WHAT IS REQUIRED:
Below is a block of entries; repeat exactly the lines starting at the line that contains "(P(x) \rightarrow P(x))$" and ending at the line that contains "q = \neg p \lor", both included.

(Dataset entries)
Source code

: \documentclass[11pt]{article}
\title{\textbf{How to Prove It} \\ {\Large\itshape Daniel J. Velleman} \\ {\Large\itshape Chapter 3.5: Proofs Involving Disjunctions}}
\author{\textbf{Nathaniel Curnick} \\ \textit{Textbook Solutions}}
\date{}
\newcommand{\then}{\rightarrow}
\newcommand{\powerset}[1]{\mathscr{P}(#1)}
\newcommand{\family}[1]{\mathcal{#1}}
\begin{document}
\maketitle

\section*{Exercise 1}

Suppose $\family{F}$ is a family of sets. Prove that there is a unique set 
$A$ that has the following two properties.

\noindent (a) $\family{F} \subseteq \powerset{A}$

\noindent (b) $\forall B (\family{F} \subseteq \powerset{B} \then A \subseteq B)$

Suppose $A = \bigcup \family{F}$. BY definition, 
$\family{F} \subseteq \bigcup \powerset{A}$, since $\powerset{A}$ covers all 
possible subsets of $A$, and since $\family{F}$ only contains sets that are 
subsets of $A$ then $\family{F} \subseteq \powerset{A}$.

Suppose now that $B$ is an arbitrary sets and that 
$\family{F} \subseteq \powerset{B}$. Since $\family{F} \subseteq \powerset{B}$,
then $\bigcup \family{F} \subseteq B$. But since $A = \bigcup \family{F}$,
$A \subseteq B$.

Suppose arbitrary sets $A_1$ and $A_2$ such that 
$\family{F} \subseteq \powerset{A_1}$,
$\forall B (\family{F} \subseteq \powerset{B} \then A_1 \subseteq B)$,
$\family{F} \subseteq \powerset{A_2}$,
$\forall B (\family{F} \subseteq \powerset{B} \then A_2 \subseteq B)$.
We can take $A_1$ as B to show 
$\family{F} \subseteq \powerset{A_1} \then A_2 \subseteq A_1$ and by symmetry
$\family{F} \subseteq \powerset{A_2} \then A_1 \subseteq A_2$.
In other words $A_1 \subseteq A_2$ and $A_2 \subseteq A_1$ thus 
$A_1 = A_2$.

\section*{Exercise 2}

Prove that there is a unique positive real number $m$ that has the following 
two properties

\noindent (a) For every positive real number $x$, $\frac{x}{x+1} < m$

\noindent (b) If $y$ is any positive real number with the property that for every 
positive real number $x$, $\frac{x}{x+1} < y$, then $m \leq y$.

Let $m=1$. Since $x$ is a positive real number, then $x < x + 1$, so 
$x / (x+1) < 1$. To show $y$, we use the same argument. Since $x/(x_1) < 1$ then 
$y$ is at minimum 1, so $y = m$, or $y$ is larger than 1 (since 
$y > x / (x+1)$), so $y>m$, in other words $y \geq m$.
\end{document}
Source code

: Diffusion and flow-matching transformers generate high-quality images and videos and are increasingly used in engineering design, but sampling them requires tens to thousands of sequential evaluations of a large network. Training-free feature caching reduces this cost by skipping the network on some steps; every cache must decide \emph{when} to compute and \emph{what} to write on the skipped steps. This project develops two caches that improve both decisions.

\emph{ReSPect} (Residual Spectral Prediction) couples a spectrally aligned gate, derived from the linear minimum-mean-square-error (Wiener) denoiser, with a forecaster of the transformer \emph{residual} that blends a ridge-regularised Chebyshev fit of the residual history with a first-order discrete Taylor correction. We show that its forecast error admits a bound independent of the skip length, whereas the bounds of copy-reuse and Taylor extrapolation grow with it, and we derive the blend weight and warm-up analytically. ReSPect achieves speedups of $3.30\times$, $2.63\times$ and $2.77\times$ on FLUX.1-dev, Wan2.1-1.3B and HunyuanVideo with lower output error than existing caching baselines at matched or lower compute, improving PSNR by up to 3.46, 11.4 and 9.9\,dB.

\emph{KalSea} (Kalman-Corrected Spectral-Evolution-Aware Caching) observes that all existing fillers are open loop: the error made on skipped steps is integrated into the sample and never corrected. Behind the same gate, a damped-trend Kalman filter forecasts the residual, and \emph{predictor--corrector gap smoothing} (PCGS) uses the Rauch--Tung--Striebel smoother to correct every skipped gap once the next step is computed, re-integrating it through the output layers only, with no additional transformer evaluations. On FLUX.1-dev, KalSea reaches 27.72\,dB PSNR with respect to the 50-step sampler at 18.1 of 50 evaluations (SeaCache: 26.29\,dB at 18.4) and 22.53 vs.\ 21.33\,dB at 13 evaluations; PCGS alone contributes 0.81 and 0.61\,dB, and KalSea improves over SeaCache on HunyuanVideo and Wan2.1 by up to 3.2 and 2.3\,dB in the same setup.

* * *

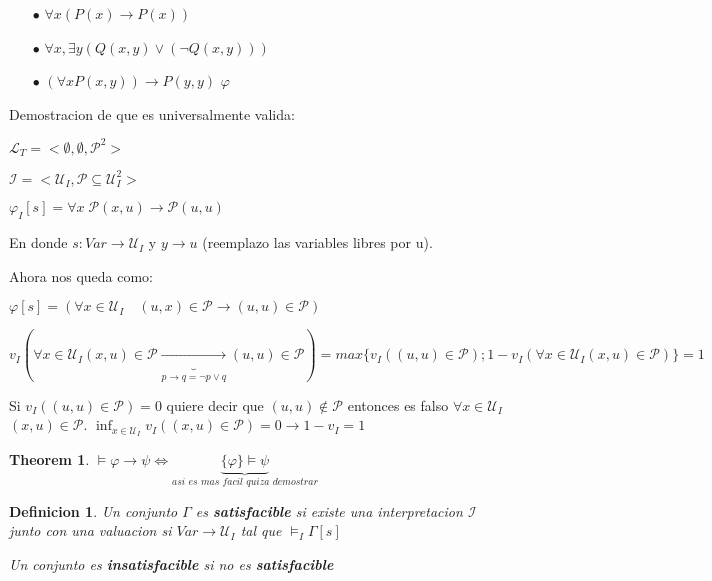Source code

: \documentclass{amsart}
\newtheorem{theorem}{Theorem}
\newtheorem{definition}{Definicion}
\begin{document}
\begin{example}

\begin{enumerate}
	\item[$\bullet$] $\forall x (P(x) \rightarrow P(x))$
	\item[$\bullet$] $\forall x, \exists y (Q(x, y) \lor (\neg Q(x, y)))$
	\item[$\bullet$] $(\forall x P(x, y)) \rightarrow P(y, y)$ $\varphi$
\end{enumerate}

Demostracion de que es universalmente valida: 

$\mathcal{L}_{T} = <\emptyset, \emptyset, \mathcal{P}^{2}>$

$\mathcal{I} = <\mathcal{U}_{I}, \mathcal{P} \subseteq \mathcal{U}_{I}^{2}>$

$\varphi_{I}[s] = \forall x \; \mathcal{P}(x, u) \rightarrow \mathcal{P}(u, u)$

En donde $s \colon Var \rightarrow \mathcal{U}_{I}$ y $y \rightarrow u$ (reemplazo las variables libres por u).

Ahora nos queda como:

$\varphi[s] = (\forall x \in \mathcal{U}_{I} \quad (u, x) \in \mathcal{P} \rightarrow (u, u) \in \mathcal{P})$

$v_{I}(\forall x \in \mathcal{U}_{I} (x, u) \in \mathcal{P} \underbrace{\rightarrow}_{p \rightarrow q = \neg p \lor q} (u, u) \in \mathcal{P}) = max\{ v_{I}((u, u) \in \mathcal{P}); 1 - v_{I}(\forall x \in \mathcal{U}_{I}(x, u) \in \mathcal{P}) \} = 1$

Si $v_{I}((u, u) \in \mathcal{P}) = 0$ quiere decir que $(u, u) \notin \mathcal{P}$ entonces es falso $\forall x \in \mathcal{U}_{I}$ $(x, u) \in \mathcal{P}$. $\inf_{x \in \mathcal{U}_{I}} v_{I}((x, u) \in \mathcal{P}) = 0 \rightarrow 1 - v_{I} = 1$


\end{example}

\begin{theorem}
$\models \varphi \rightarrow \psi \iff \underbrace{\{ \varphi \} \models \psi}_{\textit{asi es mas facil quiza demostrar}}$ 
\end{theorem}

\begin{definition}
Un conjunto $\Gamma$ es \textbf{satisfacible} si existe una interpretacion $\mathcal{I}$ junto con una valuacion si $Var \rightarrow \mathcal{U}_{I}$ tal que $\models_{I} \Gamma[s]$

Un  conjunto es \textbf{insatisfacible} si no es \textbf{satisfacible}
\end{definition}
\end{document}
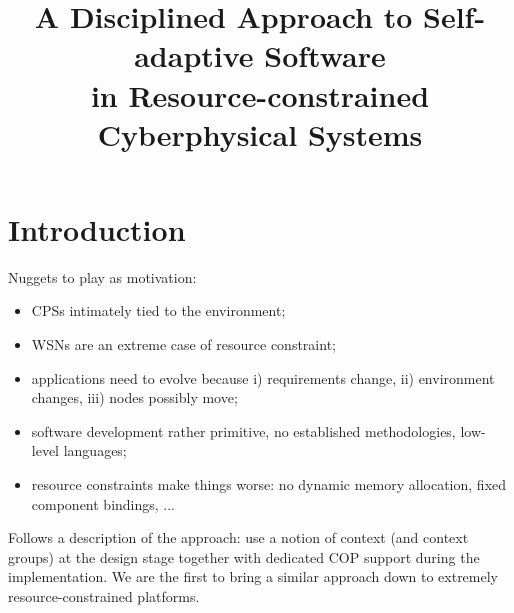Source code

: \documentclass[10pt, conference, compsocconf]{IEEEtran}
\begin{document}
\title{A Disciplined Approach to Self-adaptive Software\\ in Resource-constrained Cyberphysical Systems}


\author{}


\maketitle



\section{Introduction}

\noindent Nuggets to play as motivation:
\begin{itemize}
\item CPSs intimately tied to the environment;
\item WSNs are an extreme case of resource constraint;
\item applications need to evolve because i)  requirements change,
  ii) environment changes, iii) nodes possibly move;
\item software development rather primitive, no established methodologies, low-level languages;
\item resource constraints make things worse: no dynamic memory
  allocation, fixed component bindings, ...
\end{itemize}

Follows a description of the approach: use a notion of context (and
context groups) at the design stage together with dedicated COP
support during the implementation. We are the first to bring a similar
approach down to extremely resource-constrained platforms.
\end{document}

ANSWER TO THIS EXERCISE:
	\item[$\bullet$] $\forall x (P(x) \rightarrow P(x))$
	\item[$\bullet$] $\forall x, \exists y (Q(x, y) \lor (\neg Q(x, y)))$
	\item[$\bullet$] $(\forall x P(x, y)) \rightarrow P(y, y)$ $\varphi$
\end{enumerate}

Demostracion de que es universalmente valida: 

$\mathcal{L}_{T} = <\emptyset, \emptyset, \mathcal{P}^{2}>$

$\mathcal{I} = <\mathcal{U}_{I}, \mathcal{P} \subseteq \mathcal{U}_{I}^{2}>$

$\varphi_{I}[s] = \forall x \; \mathcal{P}(x, u) \rightarrow \mathcal{P}(u, u)$

En donde $s \colon Var \rightarrow \mathcal{U}_{I}$ y $y \rightarrow u$ (reemplazo las variables libres por u).

Ahora nos queda como:

$\varphi[s] = (\forall x \in \mathcal{U}_{I} \quad (u, x) \in \mathcal{P} \rightarrow (u, u) \in \mathcal{P})$

$v_{I}(\forall x \in \mathcal{U}_{I} (x, u) \in \mathcal{P} \underbrace{\rightarrow}_{p \rightarrow q = \neg p \lor q} (u, u) \in \mathcal{P}) = max\{ v_{I}((u, u) \in \mathcal{P}); 1 - v_{I}(\forall x \in \mathcal{U}_{I}(x, u) \in \mathcal{P}) \} = 1$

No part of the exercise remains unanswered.